Could you please help with the following problem.
I am using DL4J, Word Embeddings, Word2Vec.
After Word2Vec Learner node Vocabulary Extractor did some mistakes – bad mergers. Please see rows dedicated by red lines.
Bag of Words is good. Vocabulary Extractor is bad.
What should I do to avoid these mistakes as they corrupt all calculations?
Now I am forced to analyze bad combinations and insert them in the table of selected words to save estimation.
the tokenizer of the Word2Vec node just splits on whitespace. For the Bag Of Words (or more precise when the Documents are created), a more sophisticated technique is used (the technique can be selected in the configuration of the Strings To Document node). Hence, in your highlighted examples the terms seem to not be split via whitespace in the original data, thus the Word2Vec node recognizes them as a single term. Sorry for that inconvenience.

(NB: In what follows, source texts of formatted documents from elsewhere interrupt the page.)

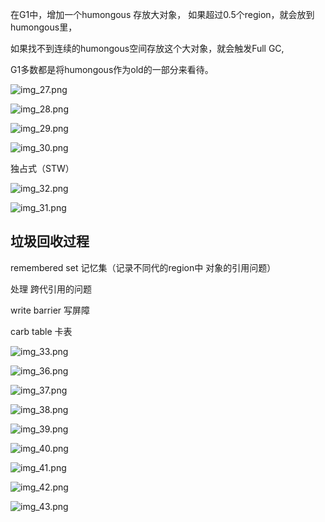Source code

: 在G1中，增加一个humongous  存放大对象， 如果超过0.5个region，就会放到humongous里，

如果找不到连续的humongous空间存放这个大对象，就会触发Full GC, 

G1多数都是将humongous作为old的一部分来看待。

![img_27.png](img_27.png)

![img_28.png](img_28.png)

![img_29.png](img_29.png)

![img_30.png](img_30.png)

独占式（STW）

![img_32.png](img_32.png)

![img_31.png](img_31.png)

垃圾回收过程
---

remembered set 记忆集（记录不同代的region中 对象的引用问题）

处理 跨代引用的问题

write barrier 写屏障

carb table 卡表

![img_33.png](img_33.png)

![img_36.png](img_36.png)

![img_37.png](img_37.png)

![img_38.png](img_38.png)

![img_39.png](img_39.png)

![img_40.png](img_40.png)

![img_41.png](img_41.png)

![img_42.png](img_42.png)

![img_43.png](img_43.png)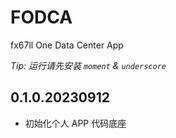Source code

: # FODCA
fx67ll One Data Center App  

*Tip: 运行请先安装 `moment` & `underscore`*

## 0.1.0.20230912
* 初始化个人 APP 代码底座  
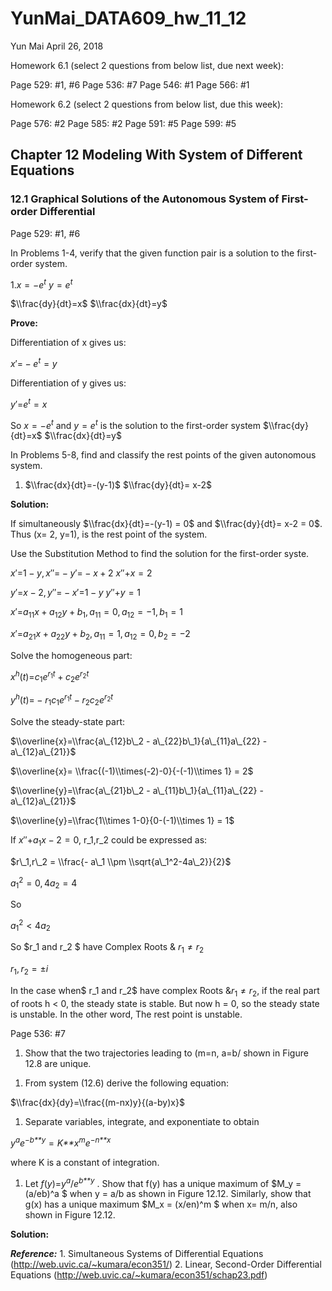 YunMai\_DATA609\_hw\_11\_12
================
Yun Mai
April 26, 2018

Homework 6.1 (select 2 questions from below list, due next week):

Page 529: \#1, \#6 Page 536: \#7 Page 546: \#1 Page 566: \#1

Homework 6.2 (select 2 questions from below list, due this week):

Page 576: \#2 Page 585: \#2 Page 591: \#5 Page 599: \#5

Chapter 12 Modeling With System of Different Equations
------------------------------------------------------

### 12.1 Graphical Solutions of the Autonomous System of First-order Differential

Page 529: \#1, \#6

In Problems 1-4, verify that the given function pair is a solution to the first-order system.

1.*x* = −*e*<sup>*t*</sup> *y* = *e*<sup>*t*</sup>

$\\frac{dy}{dt}=x$ $\\frac{dx}{dt}=y$

**Prove:**

Differentiation of x gives us:

*x*′= − *e*<sup>*t*</sup> = *y*

Differentiation of y gives us:

*y*′=*e*<sup>*t*</sup> = *x*

So *x* = −*e*<sup>*t*</sup> and *y* = *e*<sup>*t*</sup> is the solution to the first-order system $\\frac{dy}{dt}=x$ $\\frac{dx}{dt}=y$

In Problems 5-8, find and classify the rest points of the given autonomous system.

1.  $\\frac{dx}{dt}=-(y-1)$ $\\frac{dy}{dt}= x-2$

**Solution:**

If simultaneously $\\frac{dx}{dt}=-(y-1) = 0$ and $\\frac{dy}{dt}= x-2 = 0$. Thus (x= 2, y=1), is the rest point of the system.

Use the Substitution Method to find the solution for the first-order syste.

*x*′=1 − *y*, *x*″= − *y*′= − *x* + 2 *x*″+*x* = 2

*y*′=*x* − 2, *y*″= − *x*′=1 − *y* *y*″+*y* = 1

*x*′=*a*<sub>11</sub>*x* + *a*<sub>12</sub>*y* + *b*<sub>1</sub>, *a*<sub>11</sub> = 0, *a*<sub>12</sub> = −1, *b*<sub>1</sub> = 1

*x*′=*a*<sub>21</sub>*x* + *a*<sub>22</sub>*y* + *b*<sub>2</sub>, *a*<sub>11</sub> = 1, *a*<sub>12</sub> = 0, *b*<sub>2</sub> = −2

Solve the homogeneous part:

*x*<sup>*h*</sup>(*t*)=*c*<sub>1</sub>*e*<sup>*r*<sub>1</sub>*t*</sup> + *c*<sub>2</sub>*e*<sup>*r*<sub>2</sub>*t*</sup>

*y*<sup>*h*</sup>(*t*)= − *r*<sub>1</sub>*c*<sub>1</sub>*e*<sup>*r*<sub>1</sub>*t*</sup> − *r*<sub>2</sub>*c*<sub>2</sub>*e*<sup>*r*<sub>2</sub>*t*</sup>

Solve the steady-state part:

$\\overline{x}=\\frac{a\_{12}b\_2 - a\_{22}b\_1}{a\_{11}a\_{22} - a\_{12}a\_{21}}$

$\\overline{x}= \\frac{(-1)\\times(-2)-0}{-(-1)\\times 1} = 2$

$\\overline{y}=\\frac{a\_{21}b\_2 - a\_{11}b\_1}{a\_{11}a\_{22} - a\_{12}a\_{21}}$

$\\overline{y}=\\frac{1\\times 1-0}{0-(-1)\\times 1} = 1$

If *x*″+*a*<sub>1</sub>*x* − 2 = 0, r\_1,r\_2 could be expressed as:

$r\_1,r\_2 = \\frac{- a\_1 \\pm \\sqrt{a\_1^2-4a\_2}}{2}$

*a*<sub>1</sub><sup>2</sup> = 0, 4*a*<sub>2</sub> = 4

So

*a*<sub>1</sub><sup>2</sup> &lt; 4*a*<sub>2</sub>

So $r\_1 and r\_2 $ have Complex Roots & *r*<sub>1</sub> ≠ *r*<sub>2</sub>

*r*<sub>1</sub>, *r*<sub>2</sub> = ±*i*

In the case when$ r\_1 and r\_2$ have complex Roots &*r*<sub>1</sub> ≠ *r*<sub>2</sub>, if the real part of roots h &lt; 0, the steady state is stable. But now h = 0, so the steady state is unstable. In the other word, The rest point is unstable.

Page 536: \#7

1.  Show that the two trajectories leading to (m=n, a=b/ shown in Figure 12.8 are unique.

<!-- -->

1.  From system (12.6) derive the following equation:

$\\frac{dx}{dy}=\\frac{(m-nx)y}{(a-by)x}$

1.  Separate variables, integrate, and exponentiate to obtain

*y*<sup>*a*</sup>*e*<sup>−*b**y*</sup> = *K**x*<sup>*m*</sup>*e*<sup>−*n**x*</sup>

where K is a constant of integration.

1.  Let *f*(*y*)=*y*<sup>*a*</sup>/*e*<sup>*b**y*</sup> . Show that f(y) has a unique maximum of $M\_y = (a/eb)^a $ when y = a/b as shown in Figure 12.12. Similarly, show that g(x) has a unique maximum $M\_x = (x/en)^m $ when x= m/n, also shown in Figure 12.12.

**Solution:**

***Reference:*** 1. Simultaneous Systems of Differential Equations (<http://web.uvic.ca/~kumara/econ351/>) 2. Linear, Second-Order Differential Equations (<http://web.uvic.ca/~kumara/econ351/schap23.pdf>)
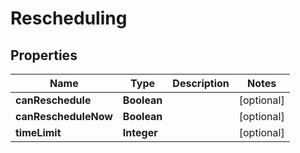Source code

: 

# Rescheduling


## Properties

Name | Type | Description | Notes
------------ | ------------- | ------------- | -------------
**canReschedule** | **Boolean** |  |  [optional]
**canRescheduleNow** | **Boolean** |  |  [optional]
**timeLimit** | **Integer** |  |  [optional]



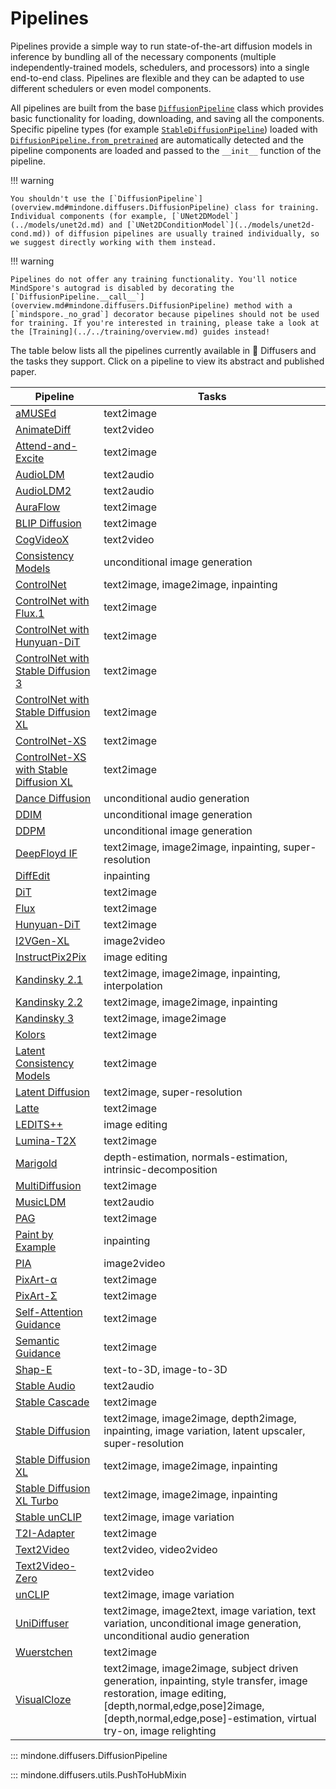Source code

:<!--Copyright 2024 The HuggingFace Team. All rights reserved.

Licensed under the Apache License, Version 2.0 (the "License"); you may not use this file except in compliance with
the License. You may obtain a copy of the License at

http://www.apache.org/licenses/LICENSE-2.0

Unless required by applicable law or agreed to in writing, software distributed under the License is distributed on
an "AS IS" BASIS, WITHOUT WARRANTIES OR CONDITIONS OF ANY KIND, either express or implied. See the License for the
specific language governing permissions and limitations under the License.
-->

# Pipelines

Pipelines provide a simple way to run state-of-the-art diffusion models in inference by bundling all of the necessary components (multiple independently-trained models, schedulers, and processors) into a single end-to-end class. Pipelines are flexible and they can be adapted to use different schedulers or even model components.

All pipelines are built from the base [`DiffusionPipeline`](overview.md#mindone.diffusers.DiffusionPipeline) class which provides basic functionality for loading, downloading, and saving all the components. Specific pipeline types (for example [`StableDiffusionPipeline`](stable_diffusion/text2img.md)) loaded with [`DiffusionPipeline.from_pretrained`](overview.md#mindone.diffusers.DiffusionPipeline) are automatically detected and the pipeline components are loaded and passed to the `__init__` function of the pipeline.

!!! warning

	You shouldn't use the [`DiffusionPipeline`](overview.md#mindone.diffusers.DiffusionPipeline) class for training. Individual components (for example, [`UNet2DModel`](../models/unet2d.md) and [`UNet2DConditionModel`](../models/unet2d-cond.md)) of diffusion pipelines are usually trained individually, so we suggest directly working with them instead.

!!! warning

	Pipelines do not offer any training functionality. You'll notice MindSpore's autograd is disabled by decorating the [`DiffusionPipeline.__call__`](overview.md#mindone.diffusers.DiffusionPipeline) method with a [`mindspore._no_grad`] decorator because pipelines should not be used for training. If you're interested in training, please take a look at the [Training](../../training/overview.md) guides instead!

The table below lists all the pipelines currently available in 🤗 Diffusers and the tasks they support. Click on a pipeline to view its abstract and published paper.

| Pipeline                                                       | Tasks                                                                                                                                                                                                                   |
|----------------------------------------------------------------|-------------------------------------------------------------------------------------------------------------------------------------------------------------------------------------------------------------------------|
| [aMUSEd](amused.md)                                            | text2image                                                                                                                                                                                                              |
| [AnimateDiff](animatediff.md)                                  | text2video                                                                                                                                                                                                              |
| [Attend-and-Excite](attend_and_excite.md)                      | text2image                                                                                                                                                                                                              |
| [AudioLDM](audioldm.md)                                        | text2audio                                                                                                                                                                                                              |
| [AudioLDM2](audioldm2.md)                                      | text2audio                                                                                                                                                                                                              |
| [AuraFlow](aura_flow.md)                                       | text2image                                                                                                                                                                                                              |
| [BLIP Diffusion](blip_diffusion.md)                            | text2image                                                                                                                                                                                                              |
| [CogVideoX](cogvideox.md)                                      | text2video                                                                                                                                                                                                              |
| [Consistency Models](consistency_models.md)                    | unconditional image generation                                                                                                                                                                                          |
| [ControlNet](controlnet.md)                                    | text2image, image2image, inpainting                                                                                                                                                                                     |
| [ControlNet with Flux.1](controlnet_flux.md)                   | text2image                                                                                                                                                                                                              |
| [ControlNet with Hunyuan-DiT](controlnet_hunyuandit.md)        | text2image                                                                                                                                                                                                              |
| [ControlNet with Stable Diffusion 3](controlnet_sd3.md)        | text2image                                                                                                                                                                                                              |
| [ControlNet with Stable Diffusion XL](controlnet_sdxl.md)      | text2image                                                                                                                                                                                                              |
| [ControlNet-XS](controlnetxs.md)                               | text2image                                                                                                                                                                                                              |
| [ControlNet-XS with Stable Diffusion XL](controlnetxs_sdxl.md) | text2image                                                                                                                                                                                                              |
| [Dance Diffusion](dance_diffusion.md)                          | unconditional audio generation                                                                                                                                                                                          |
| [DDIM](ddim.md)                                                | unconditional image generation                                                                                                                                                                                          |
| [DDPM](ddpm.md)                                                | unconditional image generation                                                                                                                                                                                          |
| [DeepFloyd IF](deepfloyd_if.md)                                | text2image, image2image, inpainting, super-resolution                                                                                                                                                                   |
| [DiffEdit](diffedit.md)                                        | inpainting                                                                                                                                                                                                              |
| [DiT](dit.md)                                                  | text2image                                                                                                                                                                                                              |
| [Flux](flux.md)                                                | text2image                                                                                                                                                                                                              |
| [Hunyuan-DiT](hunyuandit.md)                                   | text2image                                                                                                                                                                                                              |
| [I2VGen-XL](i2vgenxl.md)                                       | image2video                                                                                                                                                                                                             |
| [InstructPix2Pix](pix2pix.md)                                  | image editing                                                                                                                                                                                                           |
| [Kandinsky 2.1](kandinsky.md)                                  | text2image, image2image, inpainting, interpolation                                                                                                                                                                      |
| [Kandinsky 2.2](kandinsky_v22.md)                              | text2image, image2image, inpainting                                                                                                                                                                                     |
| [Kandinsky 3](kandinsky3.md)                                   | text2image, image2image                                                                                                                                                                                                 |
| [Kolors](kolors.md)                                            | text2image                                                                                                                                                                                                              |
| [Latent Consistency Models](latent_consistency_models.md)      | text2image                                                                                                                                                                                                              |
| [Latent Diffusion](latent_diffusion.md)                        | text2image, super-resolution                                                                                                                                                                                            |
| [Latte](latte.md)                                              | text2image                                                                                                                                                                                                              |
| [LEDITS++](ledits_pp.md)                                       | image editing                                                                                                                                                                                                           |
| [Lumina-T2X](lumina.md)                                        | text2image                                                                                                                                                                                                              |
| [Marigold](marigold.md)                                        | depth-estimation, normals-estimation, intrinsic-decomposition                                                                                                                                                           |
| [MultiDiffusion](panorama.md)                                  | text2image                                                                                                                                                                                                              |
| [MusicLDM](musicldm.md)                                        | text2audio                                                                                                                                                                                                              |
| [PAG](pag.md)                                                  | text2image                                                                                                                                                                                                              |
| [Paint by Example](paint_by_example.md)                        | inpainting                                                                                                                                                                                                              |
| [PIA](pia.md)                                                  | image2video                                                                                                                                                                                                             |
| [PixArt-α](pixart.md)                                          | text2image                                                                                                                                                                                                              |
| [PixArt-Σ](pixart_sigma.md)                                    | text2image                                                                                                                                                                                                              |
| [Self-Attention Guidance](self_attention_guidance.md)          | text2image                                                                                                                                                                                                              |
| [Semantic Guidance](semantic_stable_diffusion.md)              | text2image                                                                                                                                                                                                              |
| [Shap-E](shap_e.md)                                            | text-to-3D, image-to-3D                                                                                                                                                                                                 |
| [Stable Audio](stable_audio.md)                                | text2audio                                                                                                                                                                                                              |
| [Stable Cascade](stable_cascade.md)                            | text2image                                                                                                                                                                                                              |
| [Stable Diffusion](stable_diffusion/overview.md)               | text2image, image2image, depth2image, inpainting, image variation, latent upscaler, super-resolution                                                                                                                    |
| [Stable Diffusion XL](stable_diffusion/stable_diffusion_xl.md) | text2image, image2image, inpainting                                                                                                                                                                                     |
| [Stable Diffusion XL Turbo](stable_diffusion/sdxl_turbo.md)    | text2image, image2image, inpainting                                                                                                                                                                                     |
| [Stable unCLIP](stable_unclip.md)                              | text2image, image variation                                                                                                                                                                                             |
| [T2I-Adapter](stable_diffusion/adapter.md)                     | text2image                                                                                                                                                                                                              |
| [Text2Video](text_to_video.md)                                 | text2video, video2video                                                                                                                                                                                                 |
| [Text2Video-Zero](text_to_video_zero.md)                       | text2video                                                                                                                                                                                                              |
| [unCLIP](unclip.md)                                            | text2image, image variation                                                                                                                                                                                             |
| [UniDiffuser](unidiffuser.md)                                  | text2image, image2text, image variation, text variation, unconditional image generation, unconditional audio generation                                                                                                 |
| [Wuerstchen](wuerstchen.md)                                    | text2image                                                                                                                                                                                                              |
| [VisualCloze](visualcloze.md)                                  | text2image, image2image, subject driven generation, inpainting, style transfer, image restoration, image editing, [depth,normal,edge,pose]2image, [depth,normal,edge,pose]-estimation, virtual try-on, image relighting |

::: mindone.diffusers.DiffusionPipeline

::: mindone.diffusers.utils.PushToHubMixin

As a workaround, you could tokenize the raw data (I assume every document is s String in your case) before feeding it to the Word2Vec node. I.e. insert a whitespace after every term. I’ll try to find a convenient method to this in KNIME.
You could do it using NLTK using a Python Scrip node. On the linked page, the first example shows how to tokenize a string.
thanks for the workflows. After the content Strings are converted to documents, the N Chars Filter seems to connect some words if they are separated by punctuation followed by whitespaces (we are going to look into why that happens). You can see this by looking at the Documents using a Document Viewer node before and after the N Chars Filter node. As these words are then connected, the Word2Vec Learner node does not recognize them as separate terms anymore. In order to fix this, just use a Punctuation Erasure node before the N Chars Filter. This way the N Chars Filter won’t connect the words anymore. Then, the Vocabulary Extractor outputs the same number of words as the Bag Of Words Creator (if duplicates are removed)
I attached a workflow showing my described solution.